▸ Records for this exercise:
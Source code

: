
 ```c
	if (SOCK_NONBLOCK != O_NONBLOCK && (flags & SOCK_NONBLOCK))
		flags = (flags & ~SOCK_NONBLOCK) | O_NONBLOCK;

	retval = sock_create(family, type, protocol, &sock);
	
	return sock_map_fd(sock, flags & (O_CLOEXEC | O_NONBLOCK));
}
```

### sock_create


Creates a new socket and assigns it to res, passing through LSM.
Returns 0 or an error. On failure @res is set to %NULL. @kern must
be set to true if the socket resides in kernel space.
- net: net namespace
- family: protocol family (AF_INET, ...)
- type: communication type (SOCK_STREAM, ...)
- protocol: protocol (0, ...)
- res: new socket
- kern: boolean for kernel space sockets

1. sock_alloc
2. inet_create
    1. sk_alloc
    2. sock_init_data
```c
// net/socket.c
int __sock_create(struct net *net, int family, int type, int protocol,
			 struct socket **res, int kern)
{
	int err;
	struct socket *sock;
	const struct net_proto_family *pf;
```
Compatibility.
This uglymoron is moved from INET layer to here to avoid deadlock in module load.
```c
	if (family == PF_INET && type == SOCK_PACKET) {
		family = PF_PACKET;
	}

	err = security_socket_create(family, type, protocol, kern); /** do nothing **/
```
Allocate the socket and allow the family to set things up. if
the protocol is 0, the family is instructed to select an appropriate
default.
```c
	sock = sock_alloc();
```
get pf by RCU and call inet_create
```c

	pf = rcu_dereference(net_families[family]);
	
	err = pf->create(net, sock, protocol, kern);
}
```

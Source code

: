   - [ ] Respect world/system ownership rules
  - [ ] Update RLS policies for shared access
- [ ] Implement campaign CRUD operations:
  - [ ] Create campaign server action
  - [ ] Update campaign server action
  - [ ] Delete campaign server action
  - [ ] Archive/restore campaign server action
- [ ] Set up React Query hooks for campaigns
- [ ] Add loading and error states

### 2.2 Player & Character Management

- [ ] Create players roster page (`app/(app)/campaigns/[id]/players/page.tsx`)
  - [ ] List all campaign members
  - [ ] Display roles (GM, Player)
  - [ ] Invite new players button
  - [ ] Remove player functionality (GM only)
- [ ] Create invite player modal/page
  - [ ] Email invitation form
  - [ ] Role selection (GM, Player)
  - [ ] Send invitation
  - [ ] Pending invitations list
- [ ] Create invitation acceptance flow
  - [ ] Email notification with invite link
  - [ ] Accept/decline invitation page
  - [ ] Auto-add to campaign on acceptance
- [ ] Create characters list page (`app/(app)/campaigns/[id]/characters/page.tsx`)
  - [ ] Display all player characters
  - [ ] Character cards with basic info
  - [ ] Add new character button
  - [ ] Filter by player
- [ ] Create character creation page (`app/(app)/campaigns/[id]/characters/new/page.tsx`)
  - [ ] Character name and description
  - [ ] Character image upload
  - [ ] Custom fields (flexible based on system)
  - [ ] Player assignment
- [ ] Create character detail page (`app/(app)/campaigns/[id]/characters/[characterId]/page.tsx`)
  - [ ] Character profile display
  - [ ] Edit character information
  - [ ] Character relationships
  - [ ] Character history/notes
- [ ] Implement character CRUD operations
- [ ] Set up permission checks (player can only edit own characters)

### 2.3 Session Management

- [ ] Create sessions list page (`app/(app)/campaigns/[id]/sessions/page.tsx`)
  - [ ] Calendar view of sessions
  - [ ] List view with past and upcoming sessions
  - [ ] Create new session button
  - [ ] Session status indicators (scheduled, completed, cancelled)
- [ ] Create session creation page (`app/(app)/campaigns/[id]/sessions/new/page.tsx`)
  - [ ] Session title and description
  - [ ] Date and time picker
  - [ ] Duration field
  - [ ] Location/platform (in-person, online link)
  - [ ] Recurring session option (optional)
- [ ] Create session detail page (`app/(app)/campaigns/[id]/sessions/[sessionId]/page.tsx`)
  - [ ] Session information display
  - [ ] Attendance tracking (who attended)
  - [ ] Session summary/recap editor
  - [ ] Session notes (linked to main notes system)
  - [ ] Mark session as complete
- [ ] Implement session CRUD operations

▸ Work instructions: Look above for the line holding "- [ ] Set up React Query hooks for campaigns". Print it and every line after it, exactly, through the line holding "- [ ] Location/platform".

▸ Response to the exercise:
- [ ] Set up React Query hooks for campaigns
- [ ] Add loading and error states

### 2.2 Player & Character Management

- [ ] Create players roster page (`app/(app)/campaigns/[id]/players/page.tsx`)
  - [ ] List all campaign members
  - [ ] Display roles (GM, Player)
  - [ ] Invite new players button
  - [ ] Remove player functionality (GM only)
- [ ] Create invite player modal/page
  - [ ] Email invitation form
  - [ ] Role selection (GM, Player)
  - [ ] Send invitation
  - [ ] Pending invitations list
- [ ] Create invitation acceptance flow
  - [ ] Email notification with invite link
  - [ ] Accept/decline invitation page
  - [ ] Auto-add to campaign on acceptance
- [ ] Create characters list page (`app/(app)/campaigns/[id]/characters/page.tsx`)
  - [ ] Display all player characters
  - [ ] Character cards with basic info
  - [ ] Add new character button
  - [ ] Filter by player
- [ ] Create character creation page (`app/(app)/campaigns/[id]/characters/new/page.tsx`)
  - [ ] Character name and description
  - [ ] Character image upload
  - [ ] Custom fields (flexible based on system)
  - [ ] Player assignment
- [ ] Create character detail page (`app/(app)/campaigns/[id]/characters/[characterId]/page.tsx`)
  - [ ] Character profile display
  - [ ] Edit character information
  - [ ] Character relationships
  - [ ] Character history/notes
- [ ] Implement character CRUD operations
- [ ] Set up permission checks (player can only edit own characters)

### 2.3 Session Management

- [ ] Create sessions list page (`app/(app)/campaigns/[id]/sessions/page.tsx`)
  - [ ] Calendar view of sessions
  - [ ] List view with past and upcoming sessions
  - [ ] Create new session button
  - [ ] Session status indicators (scheduled, completed, cancelled)
- [ ] Create session creation page (`app/(app)/campaigns/[id]/sessions/new/page.tsx`)
  - [ ] Session title and description
  - [ ] Date and time picker
  - [ ] Duration field
  - [ ] Location/platform (in-person, online link)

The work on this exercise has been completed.